(Source texts of formatted documents)
◆ ◆ ◆ ◆ ◆ ◆ ◆

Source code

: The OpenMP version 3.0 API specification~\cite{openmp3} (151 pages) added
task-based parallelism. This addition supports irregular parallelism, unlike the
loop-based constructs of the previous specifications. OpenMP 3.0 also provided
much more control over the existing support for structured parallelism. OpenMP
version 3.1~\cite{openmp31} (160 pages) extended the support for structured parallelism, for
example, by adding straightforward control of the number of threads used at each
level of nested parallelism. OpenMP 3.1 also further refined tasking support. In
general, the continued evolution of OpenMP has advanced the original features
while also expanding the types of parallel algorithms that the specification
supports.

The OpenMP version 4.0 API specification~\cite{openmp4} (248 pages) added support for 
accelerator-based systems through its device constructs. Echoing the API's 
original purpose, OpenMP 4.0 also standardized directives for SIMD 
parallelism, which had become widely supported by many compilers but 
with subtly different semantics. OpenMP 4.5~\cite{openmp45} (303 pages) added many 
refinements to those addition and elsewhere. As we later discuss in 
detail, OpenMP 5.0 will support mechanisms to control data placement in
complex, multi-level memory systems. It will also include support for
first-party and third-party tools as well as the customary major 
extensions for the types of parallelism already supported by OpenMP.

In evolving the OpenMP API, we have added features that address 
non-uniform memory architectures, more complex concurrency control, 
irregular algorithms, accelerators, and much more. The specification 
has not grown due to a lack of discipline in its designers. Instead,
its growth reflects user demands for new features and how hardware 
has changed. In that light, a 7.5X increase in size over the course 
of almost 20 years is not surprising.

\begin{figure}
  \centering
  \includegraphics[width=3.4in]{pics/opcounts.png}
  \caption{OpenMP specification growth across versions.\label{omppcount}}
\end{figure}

◆ ◆ ◆ ◆ ◆ ◆ ◆

Instructions to follow: Retype each of the preceding records exactly as printed.

Written response:
Source code

: The OpenMP version 3.0 API specification~\cite{openmp3} (151 pages) added
task-based parallelism. This addition supports irregular parallelism, unlike the
loop-based constructs of the previous specifications. OpenMP 3.0 also provided
much more control over the existing support for structured parallelism. OpenMP
version 3.1~\cite{openmp31} (160 pages) extended the support for structured parallelism, for
example, by adding straightforward control of the number of threads used at each
level of nested parallelism. OpenMP 3.1 also further refined tasking support. In
general, the continued evolution of OpenMP has advanced the original features
while also expanding the types of parallel algorithms that the specification
supports.

The OpenMP version 4.0 API specification~\cite{openmp4} (248 pages) added support for 
accelerator-based systems through its device constructs. Echoing the API's 
original purpose, OpenMP 4.0 also standardized directives for SIMD 
parallelism, which had become widely supported by many compilers but 
with subtly different semantics. OpenMP 4.5~\cite{openmp45} (303 pages) added many 
refinements to those addition and elsewhere. As we later discuss in 
detail, OpenMP 5.0 will support mechanisms to control data placement in
complex, multi-level memory systems. It will also include support for
first-party and third-party tools as well as the customary major 
extensions for the types of parallelism already supported by OpenMP.

In evolving the OpenMP API, we have added features that address 
non-uniform memory architectures, more complex concurrency control, 
irregular algorithms, accelerators, and much more. The specification 
has not grown due to a lack of discipline in its designers. Instead,
its growth reflects user demands for new features and how hardware 
has changed. In that light, a 7.5X increase in size over the course 
of almost 20 years is not surprising.

\begin{figure}
  \centering
  \includegraphics[width=3.4in]{pics/opcounts.png}
  \caption{OpenMP specification growth across versions.\label{omppcount}}
\end{figure}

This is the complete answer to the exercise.